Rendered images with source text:
·····

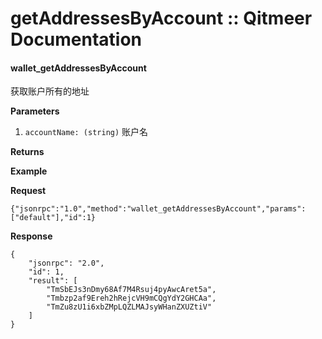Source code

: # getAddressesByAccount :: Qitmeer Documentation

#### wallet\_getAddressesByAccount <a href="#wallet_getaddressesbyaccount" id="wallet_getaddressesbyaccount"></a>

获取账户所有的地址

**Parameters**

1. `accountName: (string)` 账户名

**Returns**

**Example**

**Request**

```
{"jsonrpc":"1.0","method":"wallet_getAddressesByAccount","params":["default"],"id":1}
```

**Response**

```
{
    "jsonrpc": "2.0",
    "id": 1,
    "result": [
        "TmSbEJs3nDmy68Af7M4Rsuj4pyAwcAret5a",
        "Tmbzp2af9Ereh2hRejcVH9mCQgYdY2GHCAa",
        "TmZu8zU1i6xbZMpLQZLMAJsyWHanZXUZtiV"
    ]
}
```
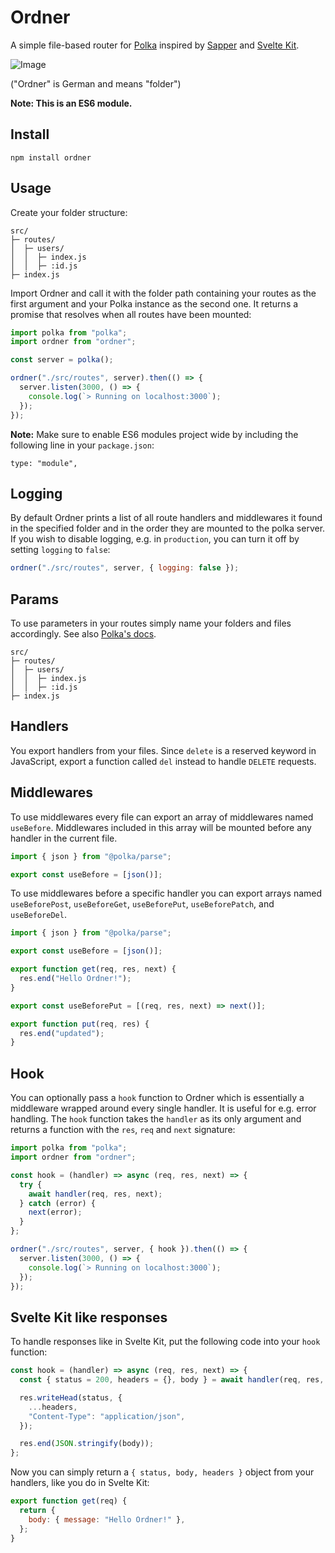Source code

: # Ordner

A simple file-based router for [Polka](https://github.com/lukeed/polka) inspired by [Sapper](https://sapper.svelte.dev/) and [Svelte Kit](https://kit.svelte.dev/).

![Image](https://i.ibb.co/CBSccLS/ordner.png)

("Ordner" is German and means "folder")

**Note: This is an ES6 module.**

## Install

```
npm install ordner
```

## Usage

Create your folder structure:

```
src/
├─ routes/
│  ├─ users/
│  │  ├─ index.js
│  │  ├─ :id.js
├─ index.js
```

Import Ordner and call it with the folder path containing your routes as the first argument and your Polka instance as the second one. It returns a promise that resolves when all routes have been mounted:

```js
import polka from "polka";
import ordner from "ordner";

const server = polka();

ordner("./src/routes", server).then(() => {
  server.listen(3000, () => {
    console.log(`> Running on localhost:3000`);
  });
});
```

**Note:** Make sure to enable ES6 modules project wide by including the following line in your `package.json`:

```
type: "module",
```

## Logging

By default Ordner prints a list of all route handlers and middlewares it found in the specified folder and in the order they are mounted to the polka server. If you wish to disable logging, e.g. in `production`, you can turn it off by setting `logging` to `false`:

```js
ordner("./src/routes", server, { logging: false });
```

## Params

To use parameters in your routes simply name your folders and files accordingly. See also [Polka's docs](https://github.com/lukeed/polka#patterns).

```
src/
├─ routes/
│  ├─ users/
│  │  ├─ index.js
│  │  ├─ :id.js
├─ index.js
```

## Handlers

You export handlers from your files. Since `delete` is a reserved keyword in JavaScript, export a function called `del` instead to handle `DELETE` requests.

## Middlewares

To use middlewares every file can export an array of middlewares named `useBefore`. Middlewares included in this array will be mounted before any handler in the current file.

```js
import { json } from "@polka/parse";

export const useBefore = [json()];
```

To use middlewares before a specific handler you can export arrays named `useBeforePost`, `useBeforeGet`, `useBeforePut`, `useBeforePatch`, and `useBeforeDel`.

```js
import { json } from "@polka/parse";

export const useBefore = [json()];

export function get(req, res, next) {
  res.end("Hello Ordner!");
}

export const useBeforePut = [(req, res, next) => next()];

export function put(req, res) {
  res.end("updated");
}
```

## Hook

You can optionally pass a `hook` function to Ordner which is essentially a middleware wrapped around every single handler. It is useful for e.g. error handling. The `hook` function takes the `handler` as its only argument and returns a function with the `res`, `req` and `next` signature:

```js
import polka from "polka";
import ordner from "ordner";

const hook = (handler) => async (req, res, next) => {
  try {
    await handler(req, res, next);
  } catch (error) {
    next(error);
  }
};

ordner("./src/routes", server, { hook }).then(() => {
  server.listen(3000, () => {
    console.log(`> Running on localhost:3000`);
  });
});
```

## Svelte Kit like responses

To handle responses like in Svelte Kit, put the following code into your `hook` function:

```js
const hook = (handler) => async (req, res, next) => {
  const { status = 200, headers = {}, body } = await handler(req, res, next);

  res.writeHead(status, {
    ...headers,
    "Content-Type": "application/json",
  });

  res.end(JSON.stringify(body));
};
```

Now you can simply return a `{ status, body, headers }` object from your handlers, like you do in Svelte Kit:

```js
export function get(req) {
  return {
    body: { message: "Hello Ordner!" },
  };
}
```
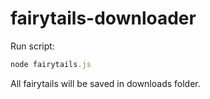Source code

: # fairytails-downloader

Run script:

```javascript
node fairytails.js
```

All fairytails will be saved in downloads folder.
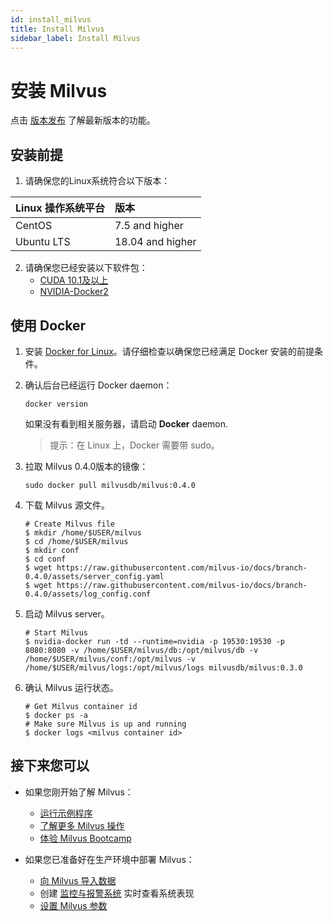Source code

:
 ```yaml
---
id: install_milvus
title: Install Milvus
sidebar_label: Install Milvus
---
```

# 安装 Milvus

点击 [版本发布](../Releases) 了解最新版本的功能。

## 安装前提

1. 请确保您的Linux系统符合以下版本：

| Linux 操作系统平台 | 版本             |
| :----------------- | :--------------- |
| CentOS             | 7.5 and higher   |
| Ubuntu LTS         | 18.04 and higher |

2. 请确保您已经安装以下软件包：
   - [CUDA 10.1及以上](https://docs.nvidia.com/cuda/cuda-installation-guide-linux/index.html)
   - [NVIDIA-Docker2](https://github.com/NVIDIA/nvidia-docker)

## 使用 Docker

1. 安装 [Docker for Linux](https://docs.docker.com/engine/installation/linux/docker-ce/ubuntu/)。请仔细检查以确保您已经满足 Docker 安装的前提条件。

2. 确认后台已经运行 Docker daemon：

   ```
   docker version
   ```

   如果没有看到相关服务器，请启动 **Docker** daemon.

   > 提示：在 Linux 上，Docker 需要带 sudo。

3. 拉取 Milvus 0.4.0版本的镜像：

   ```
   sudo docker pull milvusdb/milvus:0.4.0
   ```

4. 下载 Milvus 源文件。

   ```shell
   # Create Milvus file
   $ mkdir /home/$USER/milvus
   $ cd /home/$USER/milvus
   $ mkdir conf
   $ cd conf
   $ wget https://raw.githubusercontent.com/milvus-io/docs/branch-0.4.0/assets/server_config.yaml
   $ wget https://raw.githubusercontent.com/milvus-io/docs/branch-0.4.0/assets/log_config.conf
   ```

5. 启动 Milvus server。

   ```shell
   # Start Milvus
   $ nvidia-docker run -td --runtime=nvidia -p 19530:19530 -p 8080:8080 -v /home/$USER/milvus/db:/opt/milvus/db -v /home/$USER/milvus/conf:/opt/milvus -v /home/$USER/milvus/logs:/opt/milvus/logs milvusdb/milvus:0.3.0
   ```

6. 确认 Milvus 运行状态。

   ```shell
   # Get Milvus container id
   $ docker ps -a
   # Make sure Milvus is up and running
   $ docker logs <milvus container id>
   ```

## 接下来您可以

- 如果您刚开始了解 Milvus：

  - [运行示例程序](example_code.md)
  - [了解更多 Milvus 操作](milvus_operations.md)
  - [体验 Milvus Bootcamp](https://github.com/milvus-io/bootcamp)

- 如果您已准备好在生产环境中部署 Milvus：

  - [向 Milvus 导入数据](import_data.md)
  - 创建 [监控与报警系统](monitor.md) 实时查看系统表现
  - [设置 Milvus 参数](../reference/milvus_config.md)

·····

→ What you need to do:
Using the entries above, give the number of lines that carry the string "responses", without anything else.

→ Output of the exercise:
2